Владимир Саксонов - Повесть о юнгах. Дальний поход
Айда? До призыва еще ждать и ждать, так и война кончится…»
Мы с Валькой с первого класса были вместе. Теперь он в другой роте — артэлектриков. А я в роте радистов. Нас уже распределили по специальностям. Интересно, как он? Рота его рядом, а не виделись давно — около месяца… Кажется, что год прошел: дни начинаются одинаково и, послушные командам старшины, проходят — «в колонну по одному» — тоже все одинаковые, словно в шинелях…

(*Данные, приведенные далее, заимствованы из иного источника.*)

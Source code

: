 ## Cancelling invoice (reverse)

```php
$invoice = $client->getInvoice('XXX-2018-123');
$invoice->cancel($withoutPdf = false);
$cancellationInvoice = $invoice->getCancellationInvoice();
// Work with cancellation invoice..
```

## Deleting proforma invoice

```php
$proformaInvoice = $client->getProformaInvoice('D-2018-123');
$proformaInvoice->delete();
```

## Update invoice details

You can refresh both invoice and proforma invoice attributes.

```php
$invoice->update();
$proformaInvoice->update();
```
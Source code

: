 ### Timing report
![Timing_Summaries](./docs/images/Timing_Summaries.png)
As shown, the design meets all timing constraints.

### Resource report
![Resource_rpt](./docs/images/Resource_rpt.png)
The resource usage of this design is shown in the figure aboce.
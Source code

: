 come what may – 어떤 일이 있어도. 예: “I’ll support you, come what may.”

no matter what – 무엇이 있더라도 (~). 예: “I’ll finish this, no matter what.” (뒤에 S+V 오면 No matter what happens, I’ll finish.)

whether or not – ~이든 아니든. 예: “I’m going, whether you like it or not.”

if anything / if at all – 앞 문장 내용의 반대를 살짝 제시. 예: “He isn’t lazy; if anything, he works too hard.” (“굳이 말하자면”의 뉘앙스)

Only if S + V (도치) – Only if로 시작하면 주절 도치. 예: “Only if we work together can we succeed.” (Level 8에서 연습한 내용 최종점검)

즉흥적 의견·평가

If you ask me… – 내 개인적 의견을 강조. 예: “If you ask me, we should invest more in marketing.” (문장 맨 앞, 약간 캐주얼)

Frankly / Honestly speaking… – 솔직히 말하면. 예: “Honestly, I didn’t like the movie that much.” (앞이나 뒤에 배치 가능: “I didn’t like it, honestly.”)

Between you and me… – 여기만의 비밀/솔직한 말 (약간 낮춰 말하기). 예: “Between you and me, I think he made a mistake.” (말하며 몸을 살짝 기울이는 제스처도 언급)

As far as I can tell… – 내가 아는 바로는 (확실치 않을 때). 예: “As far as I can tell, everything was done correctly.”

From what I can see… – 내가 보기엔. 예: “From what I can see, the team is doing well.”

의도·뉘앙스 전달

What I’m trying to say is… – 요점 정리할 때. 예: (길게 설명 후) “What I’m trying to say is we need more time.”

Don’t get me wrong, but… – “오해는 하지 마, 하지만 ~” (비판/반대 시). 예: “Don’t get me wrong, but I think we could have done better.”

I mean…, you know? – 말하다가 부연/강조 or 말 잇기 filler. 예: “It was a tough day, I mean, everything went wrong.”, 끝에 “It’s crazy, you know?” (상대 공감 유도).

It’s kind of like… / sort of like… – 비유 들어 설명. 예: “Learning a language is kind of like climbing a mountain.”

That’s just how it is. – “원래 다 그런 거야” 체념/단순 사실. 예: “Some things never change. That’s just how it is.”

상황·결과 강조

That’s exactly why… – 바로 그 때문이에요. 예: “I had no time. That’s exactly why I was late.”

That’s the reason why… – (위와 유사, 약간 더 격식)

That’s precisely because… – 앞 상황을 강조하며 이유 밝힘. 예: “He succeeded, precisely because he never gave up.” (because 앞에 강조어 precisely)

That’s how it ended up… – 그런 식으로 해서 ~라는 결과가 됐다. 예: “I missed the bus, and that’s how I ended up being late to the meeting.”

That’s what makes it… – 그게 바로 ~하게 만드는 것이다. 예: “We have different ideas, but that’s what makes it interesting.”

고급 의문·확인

Оглушительно стреляет. Я даже не сразу соображаю, в чем дело. Потом вижу: тело камня опоясано несколькими длинными трещинами.
— Здорово! — ухмыляется Железнов.
Сахаров небрежно роняет:
— От разности температур…
— Гениально — это всегда просто, — радостно заявляет лупоглазый.
Конец бегемоту. Теперь его можно вытянуть по частям.
— Кончай курить! — приказывает старшина, но его сразу в несколько голосов перебивают:
— Да ладно, посидим…
— Пускай еще разок треснет.
— Сачки! — говорит старшина.
Сачки — значит, лентяи. Почему?
Я закрываю глаза — от валуна, от прогоревших костров еще тянет теплом — и вижу зеленые-зеленые луга за Окой, а в траве бродят девчонки из нашего лагеря и ловят сачками бабочек…
— Жрать хочется, — говорит кто-то.
— А как же в Ленинграде? — раздается ехидный голос нашего банкового. — Там люди небось не получают морской-то паек!
— В Ленинграде хлеб делят поровну, честно!
Наверное, я хотел об этом подумать, а сказал вслух.
И сразу передо мной лицо Сахарова. Он округляет глаза:
— В зубы хочешь?
— А ты?
Он замахивается, я отшатываюсь, к кто-то смеется. Злорадно. Нет, Сахаров не бьет — он просто напяливает мне на глаза бескозырку, грязной пятерней проводит по моим губам. Я бью его по руке — мимо! У меня мгновенно горячеют глаза — от стыда, от ненависти к этой руке, а главное, от обиды: смеются! Я же за всех…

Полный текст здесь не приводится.